"Si tu es amer, plains-t'en." (proverbe gascon)

dimanche 19 juillet 2009

Hamlet


Enfouir ou ne pas enfouir, c’est à n’y rien comprendre : je suis écartelé tant ces juges patrimoniaux me soumettent à la question ! Je refuse d’enfouir le pont sous le fleuve ? Ils me stigmatisent ! J’en prends acte et enfouis les vestiges du porche de l’église romane d’Aliénor ? Ils s’apprêtent à me poursuivre, à me délabelliser ! J’entends déjà d’ici les hurlements si, bon prince, je redéterrais ces poteaux médiévaux sans intérêt, pour les coiffer d’un caisson de verre opaque, identique à ceux des trémies du parking, par souci de cohérence architecturale !


Il suffit ! Durant la campagne municipale de 2008, ai-je jamais prétendu que j’exhumerais ces vieilles pierres pour les mettre sous cloche ? Non ! Le maire est seul maître à bord ; une fois élu, et bien élu, il n’a pas à se justifier chaque matin auprès d’administrés ignobles, qui n’ont pour tout esprit que celui de la revanche ! On a déjà voulu me faire tourner en bourrique avec un pont tournant, qu’on ne s’imagine pas m’envoyer passer le mois d’août à l’asile d’Aliénor ! Impatience d'être en vacances, tant ces chinoiseries sont épuisantes !
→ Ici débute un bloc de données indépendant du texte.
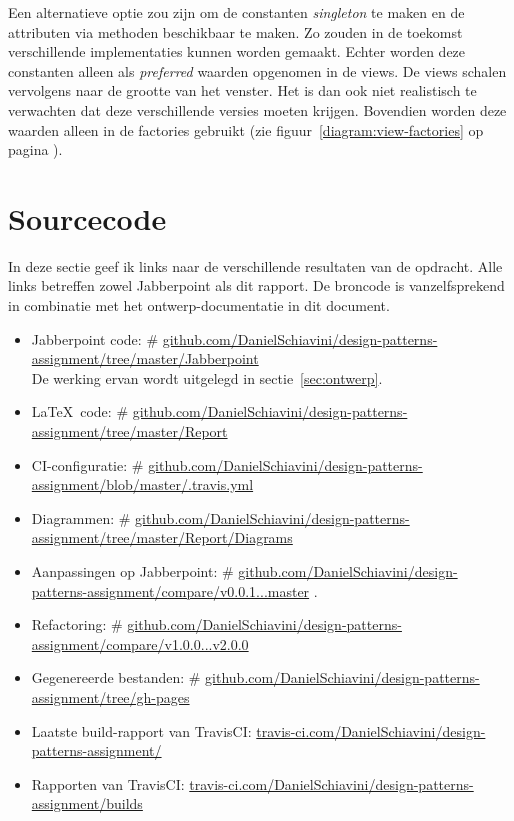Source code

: \documentclass[a4paper]{article}
\makeatletter
\newcommand*{\repo}{\begingroup\@makeother\#\@repo}
\newcommand*{\@repo}[2]{%
  \href{https://github.com/DanielSchiavini/design-patterns-assignment/#1}{#2}%
  \endgroup}
\newcommand{\repolink}[1]{\repo{#1}{github.com\-/Daniel\-Schiavini\-/de\-sign-\-pat\-terns-\-as\-sign\-ment\-/#1}}
\newcommand{\cilink}[1]{\href{https://travis-ci.com/DanielSchiavini/design-patterns-assignment/#1}{travis-ci.com/DanielSchiavini/design-patterns-assignment/#1}}
\makeatother
\begin{document}
		Een alternatieve optie zou zijn om de constanten \textit{singleton} te maken en de attributen via methoden beschikbaar te maken.
		Zo zouden in de toekomst verschillende implementaties kunnen worden gemaakt.
		Echter worden deze constanten alleen als \textit{preferred} waarden opgenomen in de views.
		De views schalen vervolgens naar de grootte van het venster.
		Het is dan ook niet realistisch te verwachten dat deze verschillende versies moeten krijgen.
		Bovendien worden deze waarden alleen in de factories gebruikt (zie figuur~\ref{diagram:view-factories} op pagina \pageref{diagram:view-factories}).

\section{Sourcecode}\label{sec:source}
	In deze sectie geef ik links naar de verschillende resultaten van de opdracht.
	Alle links betreffen zowel Jabberpoint als dit rapport.
	De broncode is vanzelfsprekend in combinatie met het ontwerp-documentatie in dit document.
	\begin{itemize}
		\item Jabberpoint code:
			\repolink{tree/master/Jabberpoint}\\
			De werking ervan wordt uitgelegd in sectie~\ref{sec:ontwerp}.
		\item \LaTeX ~code:
			\repo{tree/master/Report}{github.com/DanielSchiavini/design-patterns-assignment\-/tree\-/master\-/Report}
		\item CI-configuratie:
			\repolink{blob/master/.travis.yml}
		\item Diagrammen:
			\repo{tree/master/Report/Diagrams}{github.com/DanielSchiavini/design-patterns-assignment\-/tree\-/master\-/Report\-/Diagrams}
		\item Aanpassingen op Jabberpoint:
			\repolink{compare/v0.0.1...master}.
		\item Refactoring:
			\repo{compare/v1.0.0...v2.0.0}{github.com/DanielSchiavini/design-patterns-assignment\-/com\-pare\-/v1.0.0...v2.0.0}
		\item Gegenereerde bestanden:
			\repolink{tree/gh-pages}
		\item Laatste build-rapport van TravisCI:
			\cilink{}
		\item Rapporten van TravisCI:
			\cilink{builds}
	\end{itemize}
\end{document}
Des vacances que je passerai bientôt à Hossegor, où je me consacre chaque année à une auguste passion, ignorée du grand public : l’ornithologie. On n’imagine pas tout ce qui vient nicher l’été dans les pins ! Sans fausse modestie, je dois avouer que les spécialistes me reconnaissent une certaine compétence dans l’étude de la migration estivale des corvidés. Pour tout dire, je suis assez fier de pouvoir identifier individuellement chacun de ces ladres volatiles. Ainsi d’une pie urbaine, qui me poursuit jusque là tous les ans au mois d’août. On dit que déjà, dans la plus haute Antiquité, la pie était un oiseau de mauvais augure ; l’observation minutieuse de ses mœurs, comme de son pouvoir de nuisance, me permet de conclure à une totale absence d'évolution depuis ces temps immémoriaux.


Certains me prétendent mu par le dépit. Pussent-ils avoir raison, tant je rêve d’être un jour enfin "dépité" si l’on me permet ce détournement sémantique, sans mauvais jeu de mots ! J’y travaille discrètement, avec une joyeuse petite troupe municipale formée à l’ornithologie, que j’ai chargée de plumer intégralement la bête. C’est que, tant qu’il lui restera une plume, croyez-moi, elle la trempera dans le vitriol pour m’éreinter, fût-ce au milieu des pins d’une plage landaise, à l’heure où d’autres s’abandonnent au soleil et aux chichis ! Si la pie est infatigable et obstinée, mes plumeurs sont de bons petits soldats, bêtes et disciplinés.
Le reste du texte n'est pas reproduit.